━━ TASK INPUTS

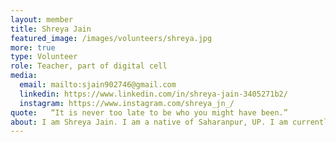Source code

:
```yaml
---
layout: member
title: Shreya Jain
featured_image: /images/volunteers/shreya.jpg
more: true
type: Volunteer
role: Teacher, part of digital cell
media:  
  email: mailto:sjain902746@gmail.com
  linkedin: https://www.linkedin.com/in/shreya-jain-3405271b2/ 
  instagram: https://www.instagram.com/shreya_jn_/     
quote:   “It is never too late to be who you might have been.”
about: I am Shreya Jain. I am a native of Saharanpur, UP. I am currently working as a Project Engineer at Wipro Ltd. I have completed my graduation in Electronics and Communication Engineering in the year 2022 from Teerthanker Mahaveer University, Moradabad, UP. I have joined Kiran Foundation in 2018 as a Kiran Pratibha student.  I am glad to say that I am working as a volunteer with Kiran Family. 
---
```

━━━━
━━ TASK INPUTS

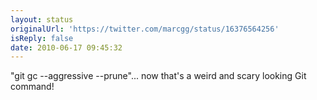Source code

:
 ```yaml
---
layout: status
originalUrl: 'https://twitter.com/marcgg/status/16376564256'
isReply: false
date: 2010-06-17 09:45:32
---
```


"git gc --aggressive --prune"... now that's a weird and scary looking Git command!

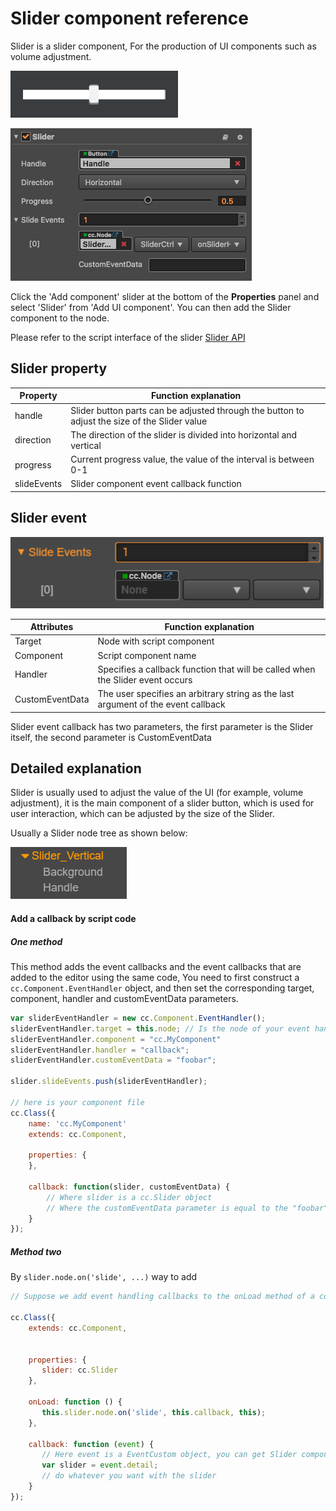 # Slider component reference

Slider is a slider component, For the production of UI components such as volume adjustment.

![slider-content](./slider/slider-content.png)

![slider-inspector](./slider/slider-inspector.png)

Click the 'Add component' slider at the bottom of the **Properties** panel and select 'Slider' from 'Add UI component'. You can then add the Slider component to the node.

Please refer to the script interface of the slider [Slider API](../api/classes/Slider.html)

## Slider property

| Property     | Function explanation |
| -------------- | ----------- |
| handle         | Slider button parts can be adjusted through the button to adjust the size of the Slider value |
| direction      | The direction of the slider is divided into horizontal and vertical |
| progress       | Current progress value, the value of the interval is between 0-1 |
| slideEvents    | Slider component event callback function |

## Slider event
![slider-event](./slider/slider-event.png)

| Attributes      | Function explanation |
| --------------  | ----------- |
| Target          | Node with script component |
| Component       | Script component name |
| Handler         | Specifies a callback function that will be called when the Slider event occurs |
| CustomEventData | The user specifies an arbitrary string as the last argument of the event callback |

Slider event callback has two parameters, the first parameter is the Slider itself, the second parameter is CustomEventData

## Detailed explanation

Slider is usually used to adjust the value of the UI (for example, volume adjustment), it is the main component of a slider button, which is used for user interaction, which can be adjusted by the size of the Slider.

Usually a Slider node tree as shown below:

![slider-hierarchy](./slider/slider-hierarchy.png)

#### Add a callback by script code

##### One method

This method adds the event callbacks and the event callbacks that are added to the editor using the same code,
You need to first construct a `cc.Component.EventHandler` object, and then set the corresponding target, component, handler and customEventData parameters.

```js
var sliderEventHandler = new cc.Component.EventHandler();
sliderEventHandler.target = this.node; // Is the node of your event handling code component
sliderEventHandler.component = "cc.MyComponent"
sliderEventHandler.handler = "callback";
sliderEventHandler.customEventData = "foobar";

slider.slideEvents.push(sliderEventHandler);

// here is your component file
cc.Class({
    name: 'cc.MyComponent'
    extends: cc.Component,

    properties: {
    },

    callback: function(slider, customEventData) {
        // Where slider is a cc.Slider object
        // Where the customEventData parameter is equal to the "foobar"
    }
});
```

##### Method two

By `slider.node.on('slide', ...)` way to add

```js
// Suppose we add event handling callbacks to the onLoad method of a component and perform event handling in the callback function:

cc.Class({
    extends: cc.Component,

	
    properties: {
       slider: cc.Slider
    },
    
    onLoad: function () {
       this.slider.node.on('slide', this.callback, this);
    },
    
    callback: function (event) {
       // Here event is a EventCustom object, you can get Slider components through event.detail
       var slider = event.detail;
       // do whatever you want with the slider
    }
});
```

━━━━
━━ TASK INPUTS

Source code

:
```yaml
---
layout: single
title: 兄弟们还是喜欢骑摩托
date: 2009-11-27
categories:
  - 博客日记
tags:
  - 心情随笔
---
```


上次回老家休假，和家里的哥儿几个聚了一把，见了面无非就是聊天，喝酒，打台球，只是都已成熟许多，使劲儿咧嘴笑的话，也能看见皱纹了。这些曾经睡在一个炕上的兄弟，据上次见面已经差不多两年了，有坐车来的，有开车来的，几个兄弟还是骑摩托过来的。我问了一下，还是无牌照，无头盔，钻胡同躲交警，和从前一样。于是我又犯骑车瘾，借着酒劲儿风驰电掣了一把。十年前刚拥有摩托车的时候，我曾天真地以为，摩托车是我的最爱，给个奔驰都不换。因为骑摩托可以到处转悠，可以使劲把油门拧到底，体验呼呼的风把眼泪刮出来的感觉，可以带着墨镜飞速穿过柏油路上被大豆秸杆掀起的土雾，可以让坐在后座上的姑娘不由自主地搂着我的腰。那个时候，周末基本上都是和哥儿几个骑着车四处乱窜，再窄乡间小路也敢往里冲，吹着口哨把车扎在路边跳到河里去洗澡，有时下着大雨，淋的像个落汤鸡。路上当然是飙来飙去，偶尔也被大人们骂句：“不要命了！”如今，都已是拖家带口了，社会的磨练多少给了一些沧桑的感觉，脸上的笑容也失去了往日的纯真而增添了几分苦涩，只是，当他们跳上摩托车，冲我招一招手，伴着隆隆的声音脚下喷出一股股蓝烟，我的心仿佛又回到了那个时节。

━━━━

Reply with the number of lines above in which the word "adjustment" appears, and with nothing else.

2